Euro Stoxx 50, campione del 2024

Il "piccolo" indice europeo, derivato dal fratello maggiore Euro Stoxx 600 e composto dalle 50 aziende più grandi dei principali settori dell'eurozona, si sta concedendo il lusso di sovraperformare da inizio anno i tre giganti americani (Nasdaq, S&P 500 e Dow Jones), con una crescita superiore al 9%. Questa performance è abbastanza rara da meritare una menzione.

A fine agosto 2023, l'indice vedeva al primo posto la Francia (quasi il 42%), seguita da Germania (26%), Paesi Bassi (circa il 13%), Spagna e Italia (entrambe intorno al 7%), poi da Irlanda, Finlandia e Belgio.

Da allora, le ponderazioni nazionali sono cambiate in modo significativo, in particolare a causa dell'espansione dell'olandese ASML, che rappresentava l'8% dell'indice, rispetto all'attuale 10,3%. La quota finlandese, rappresentata unicamente da Nokia, si è ridotta dall'1,8% allo 0,5%.

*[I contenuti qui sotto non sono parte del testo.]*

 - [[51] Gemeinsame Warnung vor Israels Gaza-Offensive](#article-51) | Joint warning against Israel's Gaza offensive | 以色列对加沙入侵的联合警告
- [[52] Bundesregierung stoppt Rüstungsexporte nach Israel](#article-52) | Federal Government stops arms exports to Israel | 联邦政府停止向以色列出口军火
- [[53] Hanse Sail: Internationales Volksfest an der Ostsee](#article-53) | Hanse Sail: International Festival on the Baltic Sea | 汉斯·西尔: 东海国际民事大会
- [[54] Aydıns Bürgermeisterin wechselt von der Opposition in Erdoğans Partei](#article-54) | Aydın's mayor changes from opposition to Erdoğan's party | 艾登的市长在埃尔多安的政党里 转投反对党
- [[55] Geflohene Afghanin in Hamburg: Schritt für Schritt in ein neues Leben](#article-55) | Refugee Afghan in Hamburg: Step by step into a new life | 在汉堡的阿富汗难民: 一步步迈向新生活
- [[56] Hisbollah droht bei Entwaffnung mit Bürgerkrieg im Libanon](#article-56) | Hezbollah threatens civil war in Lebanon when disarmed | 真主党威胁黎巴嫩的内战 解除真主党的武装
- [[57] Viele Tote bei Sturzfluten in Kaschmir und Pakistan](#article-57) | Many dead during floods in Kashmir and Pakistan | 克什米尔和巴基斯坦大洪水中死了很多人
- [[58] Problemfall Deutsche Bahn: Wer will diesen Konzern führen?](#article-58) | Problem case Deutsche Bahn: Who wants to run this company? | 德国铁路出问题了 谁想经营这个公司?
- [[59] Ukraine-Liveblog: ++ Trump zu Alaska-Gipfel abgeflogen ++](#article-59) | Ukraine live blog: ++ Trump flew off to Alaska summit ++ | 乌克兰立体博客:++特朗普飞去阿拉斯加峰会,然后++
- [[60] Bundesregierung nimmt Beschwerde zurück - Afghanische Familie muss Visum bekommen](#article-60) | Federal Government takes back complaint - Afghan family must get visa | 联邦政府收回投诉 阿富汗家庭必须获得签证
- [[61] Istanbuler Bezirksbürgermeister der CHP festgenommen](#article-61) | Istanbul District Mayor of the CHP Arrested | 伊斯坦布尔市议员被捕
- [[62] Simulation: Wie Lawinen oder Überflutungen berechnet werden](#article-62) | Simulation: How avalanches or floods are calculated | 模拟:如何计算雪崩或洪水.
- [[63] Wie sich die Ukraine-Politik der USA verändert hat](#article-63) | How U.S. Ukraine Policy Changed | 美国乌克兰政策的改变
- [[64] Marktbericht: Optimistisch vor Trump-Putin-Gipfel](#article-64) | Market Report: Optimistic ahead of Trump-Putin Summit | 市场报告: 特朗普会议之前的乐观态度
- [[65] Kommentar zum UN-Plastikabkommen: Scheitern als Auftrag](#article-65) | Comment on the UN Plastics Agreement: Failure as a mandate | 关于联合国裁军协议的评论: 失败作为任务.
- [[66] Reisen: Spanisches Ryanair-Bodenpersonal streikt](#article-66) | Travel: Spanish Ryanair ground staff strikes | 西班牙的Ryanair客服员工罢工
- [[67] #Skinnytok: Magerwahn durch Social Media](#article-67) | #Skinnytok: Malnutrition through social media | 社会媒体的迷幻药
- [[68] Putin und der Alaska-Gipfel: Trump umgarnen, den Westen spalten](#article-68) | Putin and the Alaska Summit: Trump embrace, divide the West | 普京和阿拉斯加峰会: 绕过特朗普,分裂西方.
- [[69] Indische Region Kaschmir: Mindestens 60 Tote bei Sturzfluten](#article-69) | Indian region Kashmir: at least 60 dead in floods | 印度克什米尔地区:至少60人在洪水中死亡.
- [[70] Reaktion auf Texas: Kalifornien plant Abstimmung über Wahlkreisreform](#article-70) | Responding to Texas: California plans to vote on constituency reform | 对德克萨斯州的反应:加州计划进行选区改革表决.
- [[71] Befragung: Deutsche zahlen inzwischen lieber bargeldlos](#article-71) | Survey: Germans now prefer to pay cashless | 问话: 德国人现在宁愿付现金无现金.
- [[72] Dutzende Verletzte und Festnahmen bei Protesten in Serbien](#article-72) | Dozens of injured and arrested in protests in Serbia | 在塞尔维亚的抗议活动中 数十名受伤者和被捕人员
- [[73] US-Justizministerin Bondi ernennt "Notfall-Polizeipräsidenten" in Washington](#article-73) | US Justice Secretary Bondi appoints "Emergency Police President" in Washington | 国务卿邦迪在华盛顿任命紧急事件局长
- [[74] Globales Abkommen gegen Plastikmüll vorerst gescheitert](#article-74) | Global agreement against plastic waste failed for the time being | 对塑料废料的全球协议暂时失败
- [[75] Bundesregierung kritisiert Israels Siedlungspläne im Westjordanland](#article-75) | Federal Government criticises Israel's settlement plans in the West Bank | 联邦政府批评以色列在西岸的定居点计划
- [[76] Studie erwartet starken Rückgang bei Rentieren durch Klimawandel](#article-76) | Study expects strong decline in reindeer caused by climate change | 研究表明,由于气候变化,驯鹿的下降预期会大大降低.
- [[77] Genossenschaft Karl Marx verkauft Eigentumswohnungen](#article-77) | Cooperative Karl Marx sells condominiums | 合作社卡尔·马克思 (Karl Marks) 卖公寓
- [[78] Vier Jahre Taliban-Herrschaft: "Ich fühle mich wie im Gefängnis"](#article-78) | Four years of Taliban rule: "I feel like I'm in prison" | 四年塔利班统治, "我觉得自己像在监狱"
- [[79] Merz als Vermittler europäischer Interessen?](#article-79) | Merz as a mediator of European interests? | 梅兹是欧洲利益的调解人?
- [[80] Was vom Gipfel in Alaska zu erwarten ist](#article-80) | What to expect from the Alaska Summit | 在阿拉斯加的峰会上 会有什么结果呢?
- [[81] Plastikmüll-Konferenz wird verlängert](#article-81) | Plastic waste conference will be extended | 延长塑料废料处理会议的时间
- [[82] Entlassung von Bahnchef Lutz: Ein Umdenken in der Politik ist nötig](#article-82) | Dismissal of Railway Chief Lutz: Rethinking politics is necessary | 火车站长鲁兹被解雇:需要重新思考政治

Alla fine della scorsa estate il settore tecnologico era il più forte, con oltre il 15% dell'indice, seguito da prodotti e servizi di consumo (14%), industriali (13%) e banche (11%). Il resto del pool è composto da aziende farmaceutiche, assicuratrici ed energetiche, da fornitori e produttori di automobili, gruppi chimici e produttori di alimenti e tabacco.

La minor ponderazione dell’indice in titoli legati all'intelligenza artificiale e alla tecnologia rispetto al Nasdaq e allo S&P 500 ha contribuito a limitare le perdite negli ultimi mesi. Il crollo di Infineon (-21% dal 1° gennaio) è stato compensato dalla forza di ASML (+21%) e Adyen (+20%).

Al contrario, la buona salute delle banche europee (+25% per Banco Santander, +41% per Unicredit, +28% per BBVA, +30% per Intesa Sanpaolo, +14% per ING Groep) e dei produttori francesi (+14% per Schneider, +15% per Airbus, +29% per Safran) ha dato una spinta allo Stoxx 50. Anche Mercedes (+18%), Ferrari (+21%), Adidas (+22%) e Hermès (+21%) hanno dato un contributo significativo.

La valutazione più bassa delle azioni europee rispetto a quelle statunitensi e la prospettiva di un taglio dei tassi da parte della BCE le hanno rese particolarmente interessanti per gli investitori del continente e non solo.

 

Kospi Composite, i chip possono salvare il mercato azionario coreano?

A lungo sostenuta dal suo fortissimo slancio industriale, la crescita della Corea del Sud è in rallentamento dal 2021. I principali produttori del Paese faticano a tenere il passo con i massicci investimenti della vicina Cina e i campioni della tecnologia locale vengono lasciati indietro dai giganti americani. Di conseguenza, l'indice di riferimento di Seul, il Kospi, sta subendo un rallentamento a lungo termine.

L'aumento del costo del lavoro, la crescita della classe media, la bassa demografia, la produzione di energia obsoleta e l'attaccamento a vecchi modelli industriali hanno eroso la forza produttiva del Paese. La mancanza di innovazione, al di fuori dei settori dei chip e dell'IT, ha ulteriormente minato lo splendore del Paese.

Persino colossi come Samsung Electronics, LG e SK Hynix temono per il loro futuro e chiedono al governo aiuti finanziari per mantenere il loro posto e la loro leadership tecnologica. Ma da sole non possono salvare un'economia vacillante che manca di riforme strutturali. Dopo aver vantato una crescita superiore al 6% per 50 anni, la Corea è stata costretta ad abituarsi a tassi normalizzati intorno al 2%, in costante declino.

Composto da oltre 800 titoli, il KOSPI Composite è fortemente ponderato verso i titoli industriali e tecnologici, seguiti da società del settore sanitario, banche e distributori di beni di consumo.